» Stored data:
┏━━

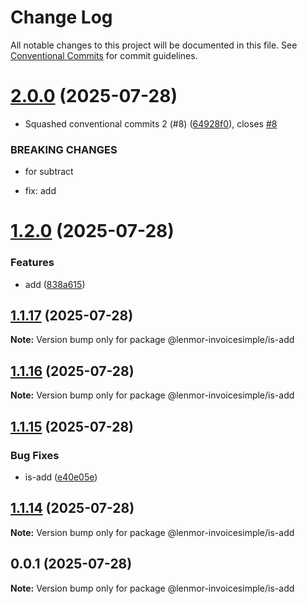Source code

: # Change Log

All notable changes to this project will be documented in this file.
See [Conventional Commits](https://conventionalcommits.org) for commit guidelines.

# [2.0.0](https://github.com/lenmor-invoicesimple/monorepo-test-4/compare/@lenmor-invoicesimple/is-add@1.2.0...@lenmor-invoicesimple/is-add@2.0.0) (2025-07-28)

- Squashed conventional commits 2 (#8) ([64928f0](https://github.com/lenmor-invoicesimple/monorepo-test-4/commit/64928f07ccc138b8c7323a2c8d6fbefd24ebe4de)), closes [#8](https://github.com/lenmor-invoicesimple/monorepo-test-4/issues/8)

### BREAKING CHANGES

- for subtract

- fix: add

# [1.2.0](https://github.com/lenmor-invoicesimple/monorepo-test-4/compare/@lenmor-invoicesimple/is-add@1.1.17...@lenmor-invoicesimple/is-add@1.2.0) (2025-07-28)

### Features

- add ([838a615](https://github.com/lenmor-invoicesimple/monorepo-test-4/commit/838a6151c1aa351a8a31bb80b6ffa69eebb6b482))

## [1.1.17](https://github.com/lenmor-invoicesimple/monorepo-test-4/compare/@lenmor-invoicesimple/is-add@1.1.16...@lenmor-invoicesimple/is-add@1.1.17) (2025-07-28)

**Note:** Version bump only for package @lenmor-invoicesimple/is-add

## [1.1.16](https://github.com/lenmor-invoicesimple/monorepo-test-4/compare/@lenmor-invoicesimple/is-add@1.1.15...@lenmor-invoicesimple/is-add@1.1.16) (2025-07-28)

**Note:** Version bump only for package @lenmor-invoicesimple/is-add

## [1.1.15](https://github.com/lenmor-invoicesimple/monorepo-test-4/compare/@lenmor-invoicesimple/is-add@1.1.14...@lenmor-invoicesimple/is-add@1.1.15) (2025-07-28)

### Bug Fixes

- is-add ([e40e05e](https://github.com/lenmor-invoicesimple/monorepo-test-4/commit/e40e05eb02abc8a60f767e300040894b36b514f7))

## [1.1.14](https://github.com/lenmor-invoicesimple/monorepo-test-4/compare/@lenmor-invoicesimple/is-add@0.0.1...@lenmor-invoicesimple/is-add@1.1.14) (2025-07-28)

**Note:** Version bump only for package @lenmor-invoicesimple/is-add

## 0.0.1 (2025-07-28)

**Note:** Version bump only for package @lenmor-invoicesimple/is-add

┗━━

Within the data above, the span starting at the line containing "See [Conventional Commits](https://conventionalcommits.org)" and ending at the line containing "- Squashed conventional" is to be retyped exactly, with no other lines.

See [Conventional Commits](https://conventionalcommits.org) for commit guidelines.

# [2.0.0](https://github.com/lenmor-invoicesimple/monorepo-test-4/compare/@lenmor-invoicesimple/is-add@1.2.0...@lenmor-invoicesimple/is-add@2.0.0) (2025-07-28)

- Squashed conventional commits 2 (#8) ([64928f0](https://github.com/lenmor-invoicesimple/monorepo-test-4/commit/64928f07ccc138b8c7323a2c8d6fbefd24ebe4de)), closes [#8](https://github.com/lenmor-invoicesimple/monorepo-test-4/issues/8)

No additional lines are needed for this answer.